* [Try it]
The word "钟鼓乐之" marks the lines you need; copy each of them from the data.

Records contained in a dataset
= = =
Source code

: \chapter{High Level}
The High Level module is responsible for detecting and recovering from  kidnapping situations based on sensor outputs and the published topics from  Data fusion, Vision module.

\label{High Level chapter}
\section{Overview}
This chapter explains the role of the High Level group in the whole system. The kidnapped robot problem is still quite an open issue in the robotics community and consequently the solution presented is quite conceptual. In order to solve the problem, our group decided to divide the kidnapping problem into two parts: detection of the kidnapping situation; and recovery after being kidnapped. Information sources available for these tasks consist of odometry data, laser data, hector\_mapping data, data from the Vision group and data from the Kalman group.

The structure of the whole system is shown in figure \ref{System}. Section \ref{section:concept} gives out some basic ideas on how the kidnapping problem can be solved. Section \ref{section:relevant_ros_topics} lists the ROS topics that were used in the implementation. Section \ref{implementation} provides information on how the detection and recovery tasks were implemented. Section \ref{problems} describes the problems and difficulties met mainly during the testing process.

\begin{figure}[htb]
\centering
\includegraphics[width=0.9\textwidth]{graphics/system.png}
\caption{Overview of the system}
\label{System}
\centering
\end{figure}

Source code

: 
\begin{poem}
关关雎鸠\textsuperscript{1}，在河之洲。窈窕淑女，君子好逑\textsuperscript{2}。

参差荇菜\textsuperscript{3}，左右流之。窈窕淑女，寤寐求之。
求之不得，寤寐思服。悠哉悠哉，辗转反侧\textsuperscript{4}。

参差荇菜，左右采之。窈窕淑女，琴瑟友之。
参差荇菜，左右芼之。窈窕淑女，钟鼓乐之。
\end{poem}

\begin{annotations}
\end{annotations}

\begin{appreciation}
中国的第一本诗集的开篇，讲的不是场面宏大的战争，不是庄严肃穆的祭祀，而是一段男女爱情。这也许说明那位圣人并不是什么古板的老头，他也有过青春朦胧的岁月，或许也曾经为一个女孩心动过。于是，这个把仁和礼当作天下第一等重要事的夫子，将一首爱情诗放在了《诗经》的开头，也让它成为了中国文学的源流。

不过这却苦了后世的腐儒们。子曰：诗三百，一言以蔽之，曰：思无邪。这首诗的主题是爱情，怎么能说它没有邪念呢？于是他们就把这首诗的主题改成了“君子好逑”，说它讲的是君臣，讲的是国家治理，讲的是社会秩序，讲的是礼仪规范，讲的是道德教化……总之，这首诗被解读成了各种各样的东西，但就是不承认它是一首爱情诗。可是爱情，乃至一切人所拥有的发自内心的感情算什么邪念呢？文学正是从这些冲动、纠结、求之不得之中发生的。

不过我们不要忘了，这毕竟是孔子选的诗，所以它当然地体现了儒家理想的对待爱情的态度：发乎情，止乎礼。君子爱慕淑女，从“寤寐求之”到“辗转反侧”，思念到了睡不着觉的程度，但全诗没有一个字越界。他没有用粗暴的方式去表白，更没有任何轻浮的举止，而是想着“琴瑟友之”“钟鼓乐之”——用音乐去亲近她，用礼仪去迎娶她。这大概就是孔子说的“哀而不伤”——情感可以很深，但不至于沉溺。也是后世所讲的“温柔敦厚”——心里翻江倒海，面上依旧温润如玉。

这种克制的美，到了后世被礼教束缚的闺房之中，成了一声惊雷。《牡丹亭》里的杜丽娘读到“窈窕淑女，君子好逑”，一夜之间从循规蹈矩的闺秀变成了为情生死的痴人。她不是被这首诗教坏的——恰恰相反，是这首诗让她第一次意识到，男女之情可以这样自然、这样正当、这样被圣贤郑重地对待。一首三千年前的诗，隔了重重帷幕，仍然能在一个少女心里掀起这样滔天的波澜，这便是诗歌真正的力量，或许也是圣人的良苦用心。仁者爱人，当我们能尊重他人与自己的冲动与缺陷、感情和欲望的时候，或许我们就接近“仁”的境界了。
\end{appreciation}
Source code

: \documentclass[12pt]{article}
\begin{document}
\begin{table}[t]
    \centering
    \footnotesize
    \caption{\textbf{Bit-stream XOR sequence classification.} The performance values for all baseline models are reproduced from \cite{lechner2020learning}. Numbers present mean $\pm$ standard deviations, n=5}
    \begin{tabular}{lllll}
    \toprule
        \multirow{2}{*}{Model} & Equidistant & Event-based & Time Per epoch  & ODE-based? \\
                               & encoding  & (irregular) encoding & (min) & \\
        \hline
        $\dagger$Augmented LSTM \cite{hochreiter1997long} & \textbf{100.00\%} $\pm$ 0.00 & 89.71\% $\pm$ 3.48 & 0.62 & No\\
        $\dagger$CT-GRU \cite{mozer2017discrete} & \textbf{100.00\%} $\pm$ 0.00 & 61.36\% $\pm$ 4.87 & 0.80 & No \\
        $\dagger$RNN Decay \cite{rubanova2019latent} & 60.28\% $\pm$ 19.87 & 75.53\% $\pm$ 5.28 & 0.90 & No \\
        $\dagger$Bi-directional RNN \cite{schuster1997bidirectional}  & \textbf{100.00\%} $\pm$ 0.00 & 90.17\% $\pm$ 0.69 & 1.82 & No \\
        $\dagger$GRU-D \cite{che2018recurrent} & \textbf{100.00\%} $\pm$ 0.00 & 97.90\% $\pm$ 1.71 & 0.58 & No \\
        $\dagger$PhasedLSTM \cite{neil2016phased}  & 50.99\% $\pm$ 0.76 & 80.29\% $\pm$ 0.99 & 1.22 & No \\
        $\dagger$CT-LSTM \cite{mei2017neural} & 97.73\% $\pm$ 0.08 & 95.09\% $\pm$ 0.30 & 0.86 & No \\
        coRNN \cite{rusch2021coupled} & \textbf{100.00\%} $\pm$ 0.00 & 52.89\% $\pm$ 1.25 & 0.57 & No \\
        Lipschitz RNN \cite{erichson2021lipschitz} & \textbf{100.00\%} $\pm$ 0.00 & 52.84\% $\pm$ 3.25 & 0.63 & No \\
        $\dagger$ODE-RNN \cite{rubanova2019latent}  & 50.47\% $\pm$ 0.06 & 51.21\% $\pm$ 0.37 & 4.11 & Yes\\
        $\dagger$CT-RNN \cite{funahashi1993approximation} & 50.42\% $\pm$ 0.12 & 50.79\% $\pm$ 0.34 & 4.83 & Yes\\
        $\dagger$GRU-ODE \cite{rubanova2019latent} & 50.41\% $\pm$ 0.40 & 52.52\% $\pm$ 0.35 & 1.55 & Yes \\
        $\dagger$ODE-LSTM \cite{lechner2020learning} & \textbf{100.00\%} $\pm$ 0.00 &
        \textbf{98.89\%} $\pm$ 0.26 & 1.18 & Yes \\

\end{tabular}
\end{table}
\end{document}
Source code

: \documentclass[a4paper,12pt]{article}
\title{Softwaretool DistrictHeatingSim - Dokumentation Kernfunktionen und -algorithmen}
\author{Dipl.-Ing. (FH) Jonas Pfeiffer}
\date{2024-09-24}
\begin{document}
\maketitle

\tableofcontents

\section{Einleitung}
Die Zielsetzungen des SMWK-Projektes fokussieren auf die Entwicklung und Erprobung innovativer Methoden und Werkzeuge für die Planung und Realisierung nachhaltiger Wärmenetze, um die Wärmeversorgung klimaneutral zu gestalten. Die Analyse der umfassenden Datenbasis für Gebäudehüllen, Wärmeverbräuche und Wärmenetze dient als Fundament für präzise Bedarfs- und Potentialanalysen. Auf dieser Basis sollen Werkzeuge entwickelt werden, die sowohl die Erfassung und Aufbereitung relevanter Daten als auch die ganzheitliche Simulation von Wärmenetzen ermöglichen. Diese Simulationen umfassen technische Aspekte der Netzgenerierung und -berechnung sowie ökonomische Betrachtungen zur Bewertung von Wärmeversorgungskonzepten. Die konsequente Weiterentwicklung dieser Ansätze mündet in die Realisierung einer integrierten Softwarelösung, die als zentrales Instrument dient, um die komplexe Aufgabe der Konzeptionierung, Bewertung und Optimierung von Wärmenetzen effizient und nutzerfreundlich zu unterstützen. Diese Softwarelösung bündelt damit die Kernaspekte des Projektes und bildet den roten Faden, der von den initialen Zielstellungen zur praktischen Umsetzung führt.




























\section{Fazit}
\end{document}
= = =
* [Response]
参差荇菜，左右芼之。窈窕淑女，钟鼓乐之。
不过我们不要忘了，这毕竟是孔子选的诗，所以它当然地体现了儒家理想的对待爱情的态度：发乎情，止乎礼。君子爱慕淑女，从“寤寐求之”到“辗转反侧”，思念到了睡不着觉的程度，但全诗没有一个字越界。他没有用粗暴的方式去表白，更没有任何轻浮的举止，而是想着“琴瑟友之”“钟鼓乐之”——用音乐去亲近她，用礼仪去迎娶她。这大概就是孔子说的“哀而不伤”——情感可以很深，但不至于沉溺。也是后世所讲的“温柔敦厚”——心里翻江倒海，面上依旧温润如玉。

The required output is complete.